Event was held to support a similar one in Nanaimo, which was cancelled due to racist threats

More than 20 Richmond residents members showed up to an anti-racism car rally held on Sunday afternoon.

The rally was hosted by Richmond Multicultural Community Services (RMCS), Resilience BC and the Community Collaboration Table (CCT) to support Resilience BC’s Nanaimo branch which recently had to cancel its anti-racist car rally due to racist threats.

Richmond RCMP vehicles led 13 cars, with anti-racism stickers and banners on display, on the 25 kilometre-rally around Richmond, starting and finishing at the Caring Place on Minoru Boulevard.

Some attendees who came out said they personally experienced or know of someone who has experienced racism and wanted to support the event.

Among those who attended the event were Coun. Alexa Loo, Coun.
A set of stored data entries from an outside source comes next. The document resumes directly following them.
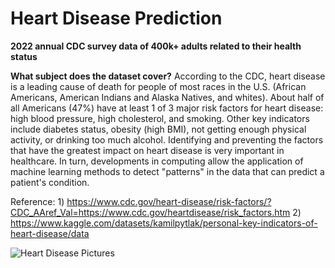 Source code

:# Heart Disease Prediction

**2022 annual CDC survey data of 400k+ adults related to their health status**

**What subject does the dataset cover?**
According to the CDC, heart disease is a leading cause of death for people of most races in the U.S. (African Americans, American Indians and Alaska Natives, and whites). About half of all Americans (47%) have at least 1 of 3 major risk factors for heart disease: high blood pressure, high cholesterol, and smoking. Other key indicators include diabetes status, obesity (high BMI), not getting enough physical activity, or drinking too much alcohol. Identifying and preventing the factors that have the greatest impact on heart disease is very important in healthcare. In turn, developments in computing allow the application of machine learning methods to detect "patterns" in the data that can predict a patient's condition.

Reference:  1) https://www.cdc.gov/heart-disease/risk-factors/?CDC_AAref_Val=https://www.cdc.gov/heartdisease/risk_factors.htm
            2) https://www.kaggle.com/datasets/kamilpytlak/personal-key-indicators-of-heart-disease/data

![Heart Disease Pictures](https://github.com/user-attachments/assets/28523e44-f1ba-45e0-bcd3-905a10917610)
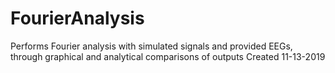 # FourierAnalysis
Performs  Fourier analysis with simulated signals and provided EEGs, through graphical and analytical comparisons of outputs
Created 11-13-2019
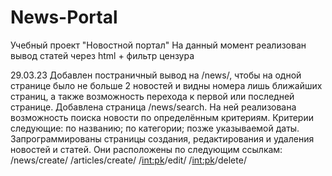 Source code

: # News-Portal
Учебный проект "Новостной портал"
На данный момент реализован вывод статей через html + фильтр цензура

29.03.23
Добавлен постраничный вывод на /news/, чтобы на одной странице было не больше 2 новостей и видны номера лишь ближайших страниц, а также возможность перехода к первой или последней странице.
Добавлена страница /news/search. На ней реализована возможность поиска новости по определённым критериям. Критерии следующие:
по названию;
по категории;
позже указываемой даты.
Запрограммированы страницы создания, редактирования и удаления новостей и статей. Они расположены по следующим ссылкам:
/news/create/
/articles/create/
/<int:pk>/edit/
/<int:pk>/delete/
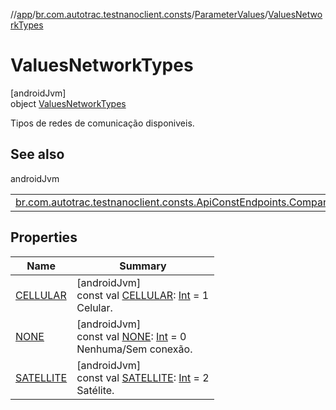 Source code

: //[app](../../../../index.md)/[br.com.autotrac.testnanoclient.consts](../../index.md)/[ParameterValues](../index.md)/[ValuesNetworkTypes](index.md)

# ValuesNetworkTypes

[androidJvm]\
object [ValuesNetworkTypes](index.md)

Tipos de redes de comunicação disponiveis.

## See also

androidJvm

| | |
|---|---|
| [br.com.autotrac.testnanoclient.consts.ApiConstEndpoints.Companion](../../-api-const-endpoints/-companion/-g-e-t_-p-a-r-a-m_-c-u-r-r-e-n-t_-c-o-m-m_-m-o-d-e.md) |  |

## Properties

| Name | Summary |
|---|---|
| [CELLULAR](-c-e-l-l-u-l-a-r.md) | [androidJvm]<br>const val [CELLULAR](-c-e-l-l-u-l-a-r.md): [Int](https://kotlinlang.org/api/latest/jvm/stdlib/kotlin/-int/index.html) = 1<br>Celular. |
| [NONE](-n-o-n-e.md) | [androidJvm]<br>const val [NONE](-n-o-n-e.md): [Int](https://kotlinlang.org/api/latest/jvm/stdlib/kotlin/-int/index.html) = 0<br>Nenhuma/Sem conexão. |
| [SATELLITE](-s-a-t-e-l-l-i-t-e.md) | [androidJvm]<br>const val [SATELLITE](-s-a-t-e-l-l-i-t-e.md): [Int](https://kotlinlang.org/api/latest/jvm/stdlib/kotlin/-int/index.html) = 2<br>Satélite. |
Chak Au, Liberal MLA Teresa Wat, NDP MLAs Henry Yao, Aman Singh and Kelly Greene.

Alan Hill, inclusive communities program coordinator at RMCS, said the event was a way to tell people that racism is still happening.

“Racism is very well alive here in Richmond and everywhere else, and we want to tell people that we are here for them and we support them,” said Hill.

“We also want to make sure to educate people on how racism can affect communities and (how we can) promote inclusion in communities. People coming out to support each other is what makes a community whole.”

Hill added that while RMCS wanted to promote the event more, they were afraid of backlash.

“We wanted to support the Nanaimo branch, but was also afraid that we would receive racist threats just like them if we heavily promoted the event. However, seeing the turn-out of people really makes me happy to know there are community members who care about this issue.”

RMCS executive director, Parm Grewal, said “hate and intolerance” have no place in Richmond.

“We stand together today with our community partners in solidarity with those that are experiencing racism,” said Grewal.

“When we stand together as one, we are stronger and it is then we can offer support and tackle this endemic problem in our society.”